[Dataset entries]
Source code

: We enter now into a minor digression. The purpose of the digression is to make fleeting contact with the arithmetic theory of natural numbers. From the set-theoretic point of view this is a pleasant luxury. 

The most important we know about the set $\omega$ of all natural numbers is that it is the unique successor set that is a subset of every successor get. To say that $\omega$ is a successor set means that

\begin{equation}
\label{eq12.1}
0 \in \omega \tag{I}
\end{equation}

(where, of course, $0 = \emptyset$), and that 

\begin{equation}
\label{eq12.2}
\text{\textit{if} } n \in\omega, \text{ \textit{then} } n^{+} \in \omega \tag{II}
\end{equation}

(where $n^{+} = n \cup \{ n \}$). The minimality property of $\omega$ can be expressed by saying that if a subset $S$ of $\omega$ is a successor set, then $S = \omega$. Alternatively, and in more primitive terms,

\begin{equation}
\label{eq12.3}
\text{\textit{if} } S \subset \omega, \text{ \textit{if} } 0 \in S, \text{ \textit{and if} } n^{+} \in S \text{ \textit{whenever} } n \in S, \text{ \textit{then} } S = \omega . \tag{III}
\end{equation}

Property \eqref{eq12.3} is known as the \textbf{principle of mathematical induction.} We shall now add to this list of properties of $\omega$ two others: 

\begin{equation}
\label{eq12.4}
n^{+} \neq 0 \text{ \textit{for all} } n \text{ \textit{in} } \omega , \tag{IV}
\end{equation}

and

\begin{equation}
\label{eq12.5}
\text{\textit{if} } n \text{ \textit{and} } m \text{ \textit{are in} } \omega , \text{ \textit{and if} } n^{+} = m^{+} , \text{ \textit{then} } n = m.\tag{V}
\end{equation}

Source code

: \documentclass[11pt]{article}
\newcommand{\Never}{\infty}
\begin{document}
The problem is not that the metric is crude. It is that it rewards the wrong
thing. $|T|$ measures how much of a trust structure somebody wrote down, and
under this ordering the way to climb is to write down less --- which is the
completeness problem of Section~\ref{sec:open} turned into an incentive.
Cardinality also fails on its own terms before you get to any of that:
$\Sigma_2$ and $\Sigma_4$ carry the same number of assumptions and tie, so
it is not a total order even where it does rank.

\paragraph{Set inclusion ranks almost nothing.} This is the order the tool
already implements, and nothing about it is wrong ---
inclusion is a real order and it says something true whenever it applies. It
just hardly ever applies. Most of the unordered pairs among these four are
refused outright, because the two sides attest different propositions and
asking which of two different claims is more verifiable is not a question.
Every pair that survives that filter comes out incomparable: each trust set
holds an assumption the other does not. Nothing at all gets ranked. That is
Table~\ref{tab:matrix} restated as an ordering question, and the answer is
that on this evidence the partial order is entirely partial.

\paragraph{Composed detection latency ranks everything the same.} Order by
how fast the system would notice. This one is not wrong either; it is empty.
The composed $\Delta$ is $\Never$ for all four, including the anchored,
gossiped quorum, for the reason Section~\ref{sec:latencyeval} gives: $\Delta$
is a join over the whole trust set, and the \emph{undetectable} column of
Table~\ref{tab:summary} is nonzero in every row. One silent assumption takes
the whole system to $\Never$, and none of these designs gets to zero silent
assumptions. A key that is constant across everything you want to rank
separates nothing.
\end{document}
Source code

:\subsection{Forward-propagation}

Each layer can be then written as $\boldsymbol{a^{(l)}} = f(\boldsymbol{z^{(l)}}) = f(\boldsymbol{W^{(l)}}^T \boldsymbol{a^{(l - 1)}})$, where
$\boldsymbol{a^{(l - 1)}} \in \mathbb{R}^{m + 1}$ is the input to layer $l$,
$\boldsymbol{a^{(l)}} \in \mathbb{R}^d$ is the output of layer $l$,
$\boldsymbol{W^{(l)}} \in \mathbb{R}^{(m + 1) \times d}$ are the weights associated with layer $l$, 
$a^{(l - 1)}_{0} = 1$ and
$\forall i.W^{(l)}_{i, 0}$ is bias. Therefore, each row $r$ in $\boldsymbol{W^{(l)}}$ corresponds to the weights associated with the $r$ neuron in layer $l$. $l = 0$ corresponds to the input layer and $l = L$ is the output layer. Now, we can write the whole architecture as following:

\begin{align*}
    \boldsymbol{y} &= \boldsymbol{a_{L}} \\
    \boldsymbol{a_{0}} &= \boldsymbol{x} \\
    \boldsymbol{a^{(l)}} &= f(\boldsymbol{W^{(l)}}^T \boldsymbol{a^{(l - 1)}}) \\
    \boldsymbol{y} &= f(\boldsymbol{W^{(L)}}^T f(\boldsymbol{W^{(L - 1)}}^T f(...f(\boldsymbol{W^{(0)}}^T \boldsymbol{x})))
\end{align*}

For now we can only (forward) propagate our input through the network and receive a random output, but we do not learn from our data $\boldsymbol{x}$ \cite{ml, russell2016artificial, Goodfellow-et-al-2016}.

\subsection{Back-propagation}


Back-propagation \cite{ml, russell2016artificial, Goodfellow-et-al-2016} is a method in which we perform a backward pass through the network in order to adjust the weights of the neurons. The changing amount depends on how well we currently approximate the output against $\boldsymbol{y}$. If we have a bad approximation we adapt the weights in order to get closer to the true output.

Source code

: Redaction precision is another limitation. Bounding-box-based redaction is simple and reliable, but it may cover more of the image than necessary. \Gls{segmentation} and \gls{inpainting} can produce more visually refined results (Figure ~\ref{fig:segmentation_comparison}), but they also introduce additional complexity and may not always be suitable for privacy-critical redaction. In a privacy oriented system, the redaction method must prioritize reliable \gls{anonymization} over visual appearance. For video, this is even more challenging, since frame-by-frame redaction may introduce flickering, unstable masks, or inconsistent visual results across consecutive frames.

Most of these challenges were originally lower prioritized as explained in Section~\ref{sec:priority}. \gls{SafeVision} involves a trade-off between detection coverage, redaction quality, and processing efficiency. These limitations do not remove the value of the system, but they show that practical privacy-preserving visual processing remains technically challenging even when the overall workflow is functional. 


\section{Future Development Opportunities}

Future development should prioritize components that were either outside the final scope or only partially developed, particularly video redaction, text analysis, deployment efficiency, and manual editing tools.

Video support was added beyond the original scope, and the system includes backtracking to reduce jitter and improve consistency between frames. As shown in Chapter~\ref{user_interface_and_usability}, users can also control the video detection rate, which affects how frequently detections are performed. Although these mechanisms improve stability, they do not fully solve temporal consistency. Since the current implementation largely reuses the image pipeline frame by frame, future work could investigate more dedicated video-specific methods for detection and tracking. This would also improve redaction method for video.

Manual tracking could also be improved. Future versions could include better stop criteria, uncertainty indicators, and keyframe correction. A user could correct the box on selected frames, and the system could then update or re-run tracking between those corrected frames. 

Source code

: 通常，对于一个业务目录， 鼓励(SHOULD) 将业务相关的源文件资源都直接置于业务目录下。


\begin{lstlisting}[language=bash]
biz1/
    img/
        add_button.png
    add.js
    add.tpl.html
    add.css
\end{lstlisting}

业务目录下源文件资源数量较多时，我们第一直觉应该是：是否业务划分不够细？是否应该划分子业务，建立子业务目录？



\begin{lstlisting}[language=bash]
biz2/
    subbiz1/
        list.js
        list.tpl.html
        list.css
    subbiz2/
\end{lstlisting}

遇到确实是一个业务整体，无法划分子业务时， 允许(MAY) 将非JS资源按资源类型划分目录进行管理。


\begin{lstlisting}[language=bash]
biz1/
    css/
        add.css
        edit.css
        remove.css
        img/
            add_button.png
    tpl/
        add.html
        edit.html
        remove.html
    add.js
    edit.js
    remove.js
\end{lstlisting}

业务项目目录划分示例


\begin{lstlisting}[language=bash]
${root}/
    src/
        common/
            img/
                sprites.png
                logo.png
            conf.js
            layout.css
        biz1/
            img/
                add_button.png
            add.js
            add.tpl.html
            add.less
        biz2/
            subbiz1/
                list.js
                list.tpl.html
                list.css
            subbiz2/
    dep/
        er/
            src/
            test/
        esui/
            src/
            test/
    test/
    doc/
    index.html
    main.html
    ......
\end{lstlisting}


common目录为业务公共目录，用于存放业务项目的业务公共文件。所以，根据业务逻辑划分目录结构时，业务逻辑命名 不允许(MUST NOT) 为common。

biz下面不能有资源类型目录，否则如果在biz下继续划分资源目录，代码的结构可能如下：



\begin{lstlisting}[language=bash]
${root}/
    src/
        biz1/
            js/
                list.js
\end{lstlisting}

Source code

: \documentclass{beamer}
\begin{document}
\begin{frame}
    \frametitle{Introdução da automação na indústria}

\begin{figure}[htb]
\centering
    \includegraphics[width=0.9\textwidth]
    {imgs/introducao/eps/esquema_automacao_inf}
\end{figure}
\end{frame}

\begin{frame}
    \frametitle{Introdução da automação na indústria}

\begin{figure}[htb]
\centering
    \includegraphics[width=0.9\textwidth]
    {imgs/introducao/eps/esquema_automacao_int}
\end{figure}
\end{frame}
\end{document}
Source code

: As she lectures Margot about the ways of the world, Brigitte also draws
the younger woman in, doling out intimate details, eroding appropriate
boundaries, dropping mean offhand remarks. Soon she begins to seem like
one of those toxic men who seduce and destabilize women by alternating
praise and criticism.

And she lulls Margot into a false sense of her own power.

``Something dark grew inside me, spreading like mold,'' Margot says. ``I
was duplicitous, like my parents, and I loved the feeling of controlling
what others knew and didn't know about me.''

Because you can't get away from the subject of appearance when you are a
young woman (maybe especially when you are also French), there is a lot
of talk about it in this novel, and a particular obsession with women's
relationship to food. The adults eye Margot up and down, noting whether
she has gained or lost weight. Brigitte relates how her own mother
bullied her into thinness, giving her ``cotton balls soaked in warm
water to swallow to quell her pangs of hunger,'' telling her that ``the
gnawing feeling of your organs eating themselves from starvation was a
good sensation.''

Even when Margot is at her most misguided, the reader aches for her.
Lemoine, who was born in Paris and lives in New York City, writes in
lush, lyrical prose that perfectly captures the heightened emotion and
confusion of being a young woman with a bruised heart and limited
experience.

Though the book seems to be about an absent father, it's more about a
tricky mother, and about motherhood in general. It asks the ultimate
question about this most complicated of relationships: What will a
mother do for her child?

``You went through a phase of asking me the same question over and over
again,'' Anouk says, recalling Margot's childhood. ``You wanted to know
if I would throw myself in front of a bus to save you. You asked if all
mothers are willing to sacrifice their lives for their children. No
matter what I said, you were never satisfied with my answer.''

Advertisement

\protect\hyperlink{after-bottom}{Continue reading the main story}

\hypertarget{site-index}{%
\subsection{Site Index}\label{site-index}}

**EXERCISE BRIEF:**
The required answer is each line of the data in which the word "propagation" appears.

**REPLY TO THE EXERCISE:**
:\subsection{Forward-propagation}
\subsection{Back-propagation}
Back-propagation \cite{ml, russell2016artificial, Goodfellow-et-al-2016} is a method in which we perform a backward pass through the network in order to adjust the weights of the neurons. The changing amount depends on how well we currently approximate the output against $\boldsymbol{y}$. If we have a bad approximation we adapt the weights in order to get closer to the true output.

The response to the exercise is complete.